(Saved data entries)
*** Begin section ***

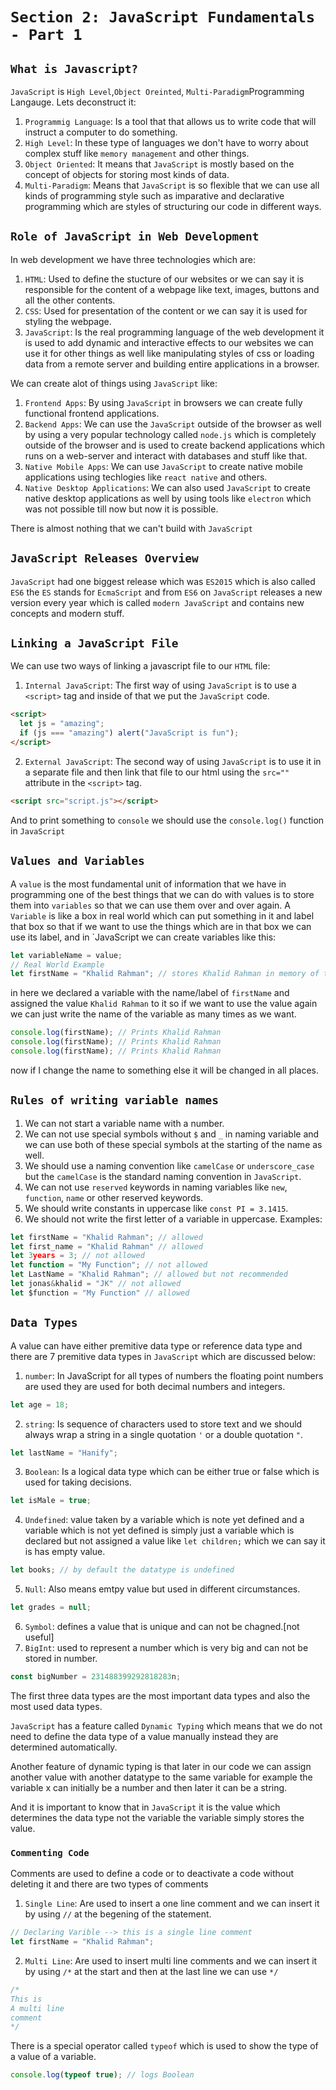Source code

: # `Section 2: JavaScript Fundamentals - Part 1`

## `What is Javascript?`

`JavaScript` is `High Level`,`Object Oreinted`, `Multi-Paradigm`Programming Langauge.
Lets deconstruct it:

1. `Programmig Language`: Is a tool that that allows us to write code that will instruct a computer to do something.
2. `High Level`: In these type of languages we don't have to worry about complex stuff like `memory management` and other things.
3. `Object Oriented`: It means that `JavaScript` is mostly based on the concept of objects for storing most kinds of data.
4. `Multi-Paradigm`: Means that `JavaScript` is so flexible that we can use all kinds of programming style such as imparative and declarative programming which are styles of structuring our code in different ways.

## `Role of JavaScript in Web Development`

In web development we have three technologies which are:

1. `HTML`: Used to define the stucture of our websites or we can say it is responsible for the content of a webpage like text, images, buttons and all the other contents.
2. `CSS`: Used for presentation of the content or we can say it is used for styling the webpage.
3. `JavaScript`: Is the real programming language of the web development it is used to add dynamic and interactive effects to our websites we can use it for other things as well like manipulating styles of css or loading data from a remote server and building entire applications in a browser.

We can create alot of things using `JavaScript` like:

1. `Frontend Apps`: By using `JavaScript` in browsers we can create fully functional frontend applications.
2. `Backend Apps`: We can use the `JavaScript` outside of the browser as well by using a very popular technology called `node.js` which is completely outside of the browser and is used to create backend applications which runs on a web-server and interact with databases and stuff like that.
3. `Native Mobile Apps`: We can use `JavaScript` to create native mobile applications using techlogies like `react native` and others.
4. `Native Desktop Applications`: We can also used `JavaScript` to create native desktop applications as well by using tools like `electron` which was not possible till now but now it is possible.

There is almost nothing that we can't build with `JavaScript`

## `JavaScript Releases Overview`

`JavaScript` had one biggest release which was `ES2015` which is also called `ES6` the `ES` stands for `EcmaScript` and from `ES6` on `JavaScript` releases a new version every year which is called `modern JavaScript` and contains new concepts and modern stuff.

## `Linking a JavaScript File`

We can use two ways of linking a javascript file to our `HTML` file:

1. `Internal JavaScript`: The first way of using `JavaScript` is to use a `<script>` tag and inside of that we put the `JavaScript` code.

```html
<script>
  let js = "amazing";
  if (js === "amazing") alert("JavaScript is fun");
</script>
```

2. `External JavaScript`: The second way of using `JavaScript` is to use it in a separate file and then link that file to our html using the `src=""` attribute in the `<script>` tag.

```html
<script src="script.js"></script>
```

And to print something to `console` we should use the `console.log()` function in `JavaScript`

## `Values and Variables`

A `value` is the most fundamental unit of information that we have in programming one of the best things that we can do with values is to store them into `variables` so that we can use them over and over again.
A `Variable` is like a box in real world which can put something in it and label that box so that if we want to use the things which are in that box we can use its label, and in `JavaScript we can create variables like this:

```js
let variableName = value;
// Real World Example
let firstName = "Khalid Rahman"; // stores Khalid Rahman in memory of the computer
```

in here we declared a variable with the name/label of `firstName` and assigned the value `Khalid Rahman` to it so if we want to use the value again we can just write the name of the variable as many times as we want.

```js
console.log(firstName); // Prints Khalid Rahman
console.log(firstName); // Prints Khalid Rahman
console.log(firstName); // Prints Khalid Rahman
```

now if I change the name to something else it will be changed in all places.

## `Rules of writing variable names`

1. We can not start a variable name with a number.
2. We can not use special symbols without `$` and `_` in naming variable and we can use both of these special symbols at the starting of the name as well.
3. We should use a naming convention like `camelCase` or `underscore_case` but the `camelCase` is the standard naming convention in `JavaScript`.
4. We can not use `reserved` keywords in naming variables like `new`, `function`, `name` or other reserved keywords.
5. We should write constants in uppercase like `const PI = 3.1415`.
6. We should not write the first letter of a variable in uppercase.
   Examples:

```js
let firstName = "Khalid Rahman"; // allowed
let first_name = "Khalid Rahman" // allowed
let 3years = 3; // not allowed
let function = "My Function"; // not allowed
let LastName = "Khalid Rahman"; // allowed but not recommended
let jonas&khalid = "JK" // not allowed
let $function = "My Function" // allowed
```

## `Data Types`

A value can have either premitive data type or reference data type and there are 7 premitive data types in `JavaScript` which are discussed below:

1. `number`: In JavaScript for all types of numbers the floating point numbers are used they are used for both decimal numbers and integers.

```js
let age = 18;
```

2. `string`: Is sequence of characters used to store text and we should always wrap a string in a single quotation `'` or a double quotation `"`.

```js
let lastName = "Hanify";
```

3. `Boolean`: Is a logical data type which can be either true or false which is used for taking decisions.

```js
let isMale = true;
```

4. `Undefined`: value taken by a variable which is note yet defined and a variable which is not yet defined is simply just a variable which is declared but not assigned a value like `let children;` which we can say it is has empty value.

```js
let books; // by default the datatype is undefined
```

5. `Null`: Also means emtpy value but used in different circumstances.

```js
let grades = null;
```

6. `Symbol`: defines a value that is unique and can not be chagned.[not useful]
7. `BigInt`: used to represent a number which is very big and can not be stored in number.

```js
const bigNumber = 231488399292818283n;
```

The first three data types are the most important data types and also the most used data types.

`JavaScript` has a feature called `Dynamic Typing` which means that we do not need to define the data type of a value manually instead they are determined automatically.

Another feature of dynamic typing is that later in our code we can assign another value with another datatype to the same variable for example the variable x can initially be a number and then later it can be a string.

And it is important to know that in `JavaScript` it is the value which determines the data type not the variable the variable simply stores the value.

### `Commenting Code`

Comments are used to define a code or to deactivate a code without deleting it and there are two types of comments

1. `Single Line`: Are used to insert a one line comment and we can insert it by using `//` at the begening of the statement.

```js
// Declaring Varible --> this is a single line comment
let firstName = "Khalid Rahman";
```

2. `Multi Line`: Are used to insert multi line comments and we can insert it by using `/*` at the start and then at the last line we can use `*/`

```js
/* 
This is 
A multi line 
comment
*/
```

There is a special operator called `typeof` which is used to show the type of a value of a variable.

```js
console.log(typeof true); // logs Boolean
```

*** End section ***

TASK DESCRIPTION. Return a copy of every line in the records that includes the string "both".

COMPLETED TASK.
2. We can not use special symbols without `$` and `_` in naming variable and we can use both of these special symbols at the starting of the name as well.
1. `number`: In JavaScript for all types of numbers the floating point numbers are used they are used for both decimal numbers and integers.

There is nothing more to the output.